▶ _Activity_:
Copy the entries that follow, exactly and completely.

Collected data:
◇ ◇ ◇ ◇ ◇ ◇ ◇
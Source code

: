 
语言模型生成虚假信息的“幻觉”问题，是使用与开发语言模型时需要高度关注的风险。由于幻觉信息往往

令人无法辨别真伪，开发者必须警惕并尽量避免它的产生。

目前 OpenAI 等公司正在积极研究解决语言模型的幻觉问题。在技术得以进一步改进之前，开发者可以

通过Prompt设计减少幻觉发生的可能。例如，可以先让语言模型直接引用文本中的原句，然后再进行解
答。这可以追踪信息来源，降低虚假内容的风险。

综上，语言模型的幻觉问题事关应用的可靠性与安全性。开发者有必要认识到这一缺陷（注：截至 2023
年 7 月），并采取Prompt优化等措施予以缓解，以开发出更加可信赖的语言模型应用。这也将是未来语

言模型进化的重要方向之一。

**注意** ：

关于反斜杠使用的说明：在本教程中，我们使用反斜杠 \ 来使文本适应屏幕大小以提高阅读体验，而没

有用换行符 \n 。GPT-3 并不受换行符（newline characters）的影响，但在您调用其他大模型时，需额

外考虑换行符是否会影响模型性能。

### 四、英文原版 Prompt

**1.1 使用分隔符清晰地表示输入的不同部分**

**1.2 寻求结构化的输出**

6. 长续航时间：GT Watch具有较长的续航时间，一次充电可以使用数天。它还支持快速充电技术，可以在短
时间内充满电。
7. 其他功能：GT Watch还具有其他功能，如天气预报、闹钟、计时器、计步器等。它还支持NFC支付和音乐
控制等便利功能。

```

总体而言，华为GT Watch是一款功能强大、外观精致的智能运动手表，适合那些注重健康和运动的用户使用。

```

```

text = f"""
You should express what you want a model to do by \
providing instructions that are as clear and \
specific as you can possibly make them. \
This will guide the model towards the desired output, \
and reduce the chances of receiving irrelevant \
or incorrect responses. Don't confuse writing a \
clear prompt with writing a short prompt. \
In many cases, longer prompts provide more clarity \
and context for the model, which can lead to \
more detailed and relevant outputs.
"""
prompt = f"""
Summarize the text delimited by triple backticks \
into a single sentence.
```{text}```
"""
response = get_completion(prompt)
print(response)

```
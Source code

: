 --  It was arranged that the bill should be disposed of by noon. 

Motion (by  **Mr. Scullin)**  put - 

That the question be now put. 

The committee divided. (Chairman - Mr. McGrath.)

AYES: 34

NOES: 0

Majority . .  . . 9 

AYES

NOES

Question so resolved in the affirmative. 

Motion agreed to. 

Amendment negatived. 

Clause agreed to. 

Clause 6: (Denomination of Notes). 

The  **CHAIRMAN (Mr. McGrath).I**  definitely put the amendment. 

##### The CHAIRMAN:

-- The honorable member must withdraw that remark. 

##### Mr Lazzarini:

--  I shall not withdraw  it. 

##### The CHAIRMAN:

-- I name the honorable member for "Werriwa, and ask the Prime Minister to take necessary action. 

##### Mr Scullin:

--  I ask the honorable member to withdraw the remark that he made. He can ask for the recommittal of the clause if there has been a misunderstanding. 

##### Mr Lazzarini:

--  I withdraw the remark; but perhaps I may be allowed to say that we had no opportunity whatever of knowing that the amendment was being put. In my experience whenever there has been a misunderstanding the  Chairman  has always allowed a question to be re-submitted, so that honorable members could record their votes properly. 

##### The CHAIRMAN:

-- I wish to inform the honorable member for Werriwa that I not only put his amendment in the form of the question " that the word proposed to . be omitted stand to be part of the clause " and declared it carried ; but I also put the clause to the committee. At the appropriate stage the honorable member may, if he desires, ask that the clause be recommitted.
◇ ◇ ◇ ◇ ◇ ◇ ◇
▶ _Reply to the task_:
Source code

: 
语言模型生成虚假信息的“幻觉”问题，是使用与开发语言模型时需要高度关注的风险。由于幻觉信息往往

令人无法辨别真伪，开发者必须警惕并尽量避免它的产生。

目前 OpenAI 等公司正在积极研究解决语言模型的幻觉问题。在技术得以进一步改进之前，开发者可以

通过Prompt设计减少幻觉发生的可能。例如，可以先让语言模型直接引用文本中的原句，然后再进行解
答。这可以追踪信息来源，降低虚假内容的风险。

综上，语言模型的幻觉问题事关应用的可靠性与安全性。开发者有必要认识到这一缺陷（注：截至 2023
年 7 月），并采取Prompt优化等措施予以缓解，以开发出更加可信赖的语言模型应用。这也将是未来语

言模型进化的重要方向之一。

**注意** ：

关于反斜杠使用的说明：在本教程中，我们使用反斜杠 \ 来使文本适应屏幕大小以提高阅读体验，而没

有用换行符 \n 。GPT-3 并不受换行符（newline characters）的影响，但在您调用其他大模型时，需额

外考虑换行符是否会影响模型性能。

### 四、英文原版 Prompt

**1.1 使用分隔符清晰地表示输入的不同部分**

**1.2 寻求结构化的输出**

6. 长续航时间：GT Watch具有较长的续航时间，一次充电可以使用数天。它还支持快速充电技术，可以在短
时间内充满电。
7. 其他功能：GT Watch还具有其他功能，如天气预报、闹钟、计时器、计步器等。它还支持NFC支付和音乐
控制等便利功能。

```

总体而言，华为GT Watch是一款功能强大、外观精致的智能运动手表，适合那些注重健康和运动的用户使用。

```

```

text = f"""
You should express what you want a model to do by \
providing instructions that are as clear and \
specific as you can possibly make them. \
This will guide the model towards the desired output, \
and reduce the chances of receiving irrelevant \
or incorrect responses. Don't confuse writing a \
clear prompt with writing a short prompt. \
In many cases, longer prompts provide more clarity \
and context for the model, which can lead to \
more detailed and relevant outputs.
"""
prompt = f"""
Summarize the text delimited by triple backticks \
into a single sentence.
```{text}```
"""
response = get_completion(prompt)
print(response)

```
Source code

: --  It was arranged that the bill should be disposed of by noon. 

Motion (by  **Mr. Scullin)**  put - 

That the question be now put. 

The committee divided. (Chairman - Mr. McGrath.)

AYES: 34

NOES: 0

Majority . .  . . 9 

AYES

NOES

Question so resolved in the affirmative. 

Motion agreed to. 

Amendment negatived. 

Clause agreed to. 

Clause 6: (Denomination of Notes). 

The  **CHAIRMAN (Mr. McGrath).I**  definitely put the amendment. 

##### The CHAIRMAN:

-- The honorable member must withdraw that remark. 

##### Mr Lazzarini:

--  I shall not withdraw  it. 

##### The CHAIRMAN:

-- I name the honorable member for "Werriwa, and ask the Prime Minister to take necessary action. 

##### Mr Scullin:

--  I ask the honorable member to withdraw the remark that he made. He can ask for the recommittal of the clause if there has been a misunderstanding. 

##### Mr Lazzarini:

--  I withdraw the remark; but perhaps I may be allowed to say that we had no opportunity whatever of knowing that the amendment was being put. In my experience whenever there has been a misunderstanding the  Chairman  has always allowed a question to be re-submitted, so that honorable members could record their votes properly. 

##### The CHAIRMAN:

-- I wish to inform the honorable member for Werriwa that I not only put his amendment in the form of the question " that the word proposed to . be omitted stand to be part of the clause " and declared it carried ; but I also put the clause to the committee. At the appropriate stage the honorable member may, if he desires, ask that the clause be recommitted.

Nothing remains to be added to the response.